START GIVEN RECORDS

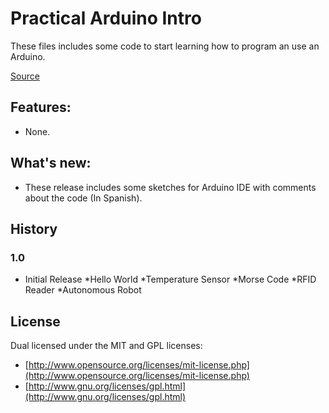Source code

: Practical Arduino Intro
============

These files includes some code to start learning how to program an use an Arduino. 

[Source](http://github.com/mafairnet/practicalArduinoIntro)


Features:
---------

- None.


What's new:
---------

- These release includes some sketches for Arduino IDE with comments about the code (In Spanish).


History
-------

### 1.0 ###

- Initial Release
*Hello World
*Temperature Sensor
*Morse Code
*RFID Reader
*Autonomous Robot


License
-------

Dual licensed under the MIT and GPL licenses:

*  [http://www.opensource.org/licenses/mit-license.php](http://www.opensource.org/licenses/mit-license.php)
*  [http://www.gnu.org/licenses/gpl.html](http://www.gnu.org/licenses/gpl.html)
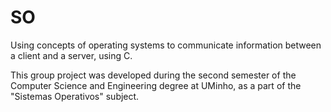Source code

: # SO

Using concepts of operating systems to communicate information between a client and a server, using C.

This group project was developed during the second semester of the Computer Science and Engineering degree at UMinho, as a part of the "Sistemas Operativos" subject.
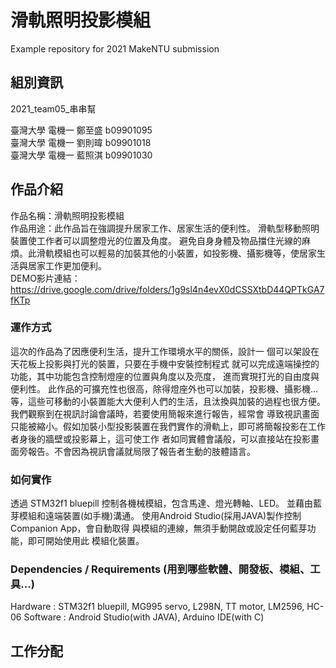 # 滑軌照明投影模組
Example repository for 2021 MakeNTU submission

## 組別資訊
2021_team05_串串幫

臺灣大學 電機一 鄭至盛 b09901095 <br>
臺灣大學 電機一 劉則暐 b09901018 <br>
臺灣大學 電機一 藍照淇 b09901030 <br>

## 作品介紹
作品名稱：滑軌照明投影模組 <br>
作品用途：此作品旨在強調提升居家工作、居家生活的便利性。
         滑軌型移動照明裝置使工作者可以調整燈光的位置及角度。
         避免自身身體及物品擋住光線的麻煩。此滑軌模組也可以輕易的加裝其他的小裝置，如投影機、攝影機等，使居家生活與居家工作更加便利。
 <br>
DEMO影片連結：https://drive.google.com/drive/folders/1g9sl4n4evX0dCSSXtbD44QPTkGA7fKTp

### 運作方式
這次的作品為了因應便利生活，提升工作環境水平的關係，設計一
個可以架設在天花板上投影與打光的裝置，只要在手機中安裝控制程式
就可以完成遠端操控的功能，其中功能包含控制燈座的位置與角度以及亮度，
進而實現打光的自由度與便利性。
此作品的可擴充性也很高，除得燈座外也可以加裝，投影機、攝影機...等，這些可移動的小裝置能大大便利人們的生活，且汰換與加裝的過程也很方便。<br>
我們觀察到在視訊討論會議時，若要使用簡報來進行報告，經常會
導致視訊畫面只能被縮小。假如加裝小型投影裝置在我們實作的滑軌上，即可將簡報投影在工作者身後的牆壁或投影幕上，這可使工作
者如同實體會議般，可以直接站在投影畫面旁報告。不會因為視訊會議就局限了報告者生動的肢體語言。


### 如何實作
透過 STM32f1 bluepill 控制各機械模組，包含馬達、燈光轉軸、LED。
並藉由藍芽模組和遠端裝置(如手機)溝通。
使用Android Studio(採用JAVA)製作控制Companion App，會自動取得
與模組的連線，無須手動開啟或設定任何藍芽功能，即可開始使用此
模組化裝置。


### Dependencies / Requirements (用到哪些軟體、開發板、模組、工具...)
Hardware : STM32f1 bluepill, MG995 servo, L298N, TT motor, LM2596, HC-06
Software : Android Studio(with JAVA), Arduino IDE(with C)

## 工作分配
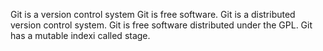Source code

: Git is a version control system
Git is free software.
Git is a distributed version control system.
Git is free software distributed under the GPL.
Git has a mutable indexi called stage.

END GIVEN RECORDS

▶ **TO DO**: Copy every record above exactly as written, but leave out the pictures.

▶ **RESPONSE FOR THIS EXERCISE**:
Source code

: Practical Arduino Intro
============

These files includes some code to start learning how to program an use an Arduino. 

[Source](http://github.com/mafairnet/practicalArduinoIntro)


Features:
---------

- None.


What's new:
---------

- These release includes some sketches for Arduino IDE with comments about the code (In Spanish).


History
-------

### 1.0 ###

- Initial Release
*Hello World
*Temperature Sensor
*Morse Code
*RFID Reader
*Autonomous Robot


License
-------

Dual licensed under the MIT and GPL licenses:

*  [http://www.opensource.org/licenses/mit-license.php](http://www.opensource.org/licenses/mit-license.php)
*  [http://www.gnu.org/licenses/gpl.html](http://www.gnu.org/licenses/gpl.html)
Source code

: # SO

Using concepts of operating systems to communicate information between a client and a server, using C.

This group project was developed during the second semester of the Computer Science and Engineering degree at UMinho, as a part of the "Sistemas Operativos" subject.
 # 滑軌照明投影模組
Example repository for 2021 MakeNTU submission

## 組別資訊
2021_team05_串串幫

臺灣大學 電機一 鄭至盛 b09901095 <br>
臺灣大學 電機一 劉則暐 b09901018 <br>
臺灣大學 電機一 藍照淇 b09901030 <br>

## 作品介紹
作品名稱：滑軌照明投影模組 <br>
作品用途：此作品旨在強調提升居家工作、居家生活的便利性。
         滑軌型移動照明裝置使工作者可以調整燈光的位置及角度。
         避免自身身體及物品擋住光線的麻煩。此滑軌模組也可以輕易的加裝其他的小裝置，如投影機、攝影機等，使居家生活與居家工作更加便利。
 <br>
DEMO影片連結：https://drive.google.com/drive/folders/1g9sl4n4evX0dCSSXtbD44QPTkGA7fKTp

### 運作方式
這次的作品為了因應便利生活，提升工作環境水平的關係，設計一
個可以架設在天花板上投影與打光的裝置，只要在手機中安裝控制程式
就可以完成遠端操控的功能，其中功能包含控制燈座的位置與角度以及亮度，
進而實現打光的自由度與便利性。
此作品的可擴充性也很高，除得燈座外也可以加裝，投影機、攝影機...等，這些可移動的小裝置能大大便利人們的生活，且汰換與加裝的過程也很方便。<br>
我們觀察到在視訊討論會議時，若要使用簡報來進行報告，經常會
導致視訊畫面只能被縮小。假如加裝小型投影裝置在我們實作的滑軌上，即可將簡報投影在工作者身後的牆壁或投影幕上，這可使工作
者如同實體會議般，可以直接站在投影畫面旁報告。不會因為視訊會議就局限了報告者生動的肢體語言。


### 如何實作
透過 STM32f1 bluepill 控制各機械模組，包含馬達、燈光轉軸、LED。
並藉由藍芽模組和遠端裝置(如手機)溝通。
使用Android Studio(採用JAVA)製作控制Companion App，會自動取得
與模組的連線，無須手動開啟或設定任何藍芽功能，即可開始使用此
模組化裝置。


### Dependencies / Requirements (用到哪些軟體、開發板、模組、工具...)
Hardware : STM32f1 bluepill, MG995 servo, L298N, TT motor, LM2596, HC-06
Software : Android Studio(with JAVA), Arduino IDE(with C)

## 工作分配
Source code

: Git is a version control system
Git is free software.
Git is a distributed version control system.
Git is free software distributed under the GPL.
Git has a mutable indexi called stage.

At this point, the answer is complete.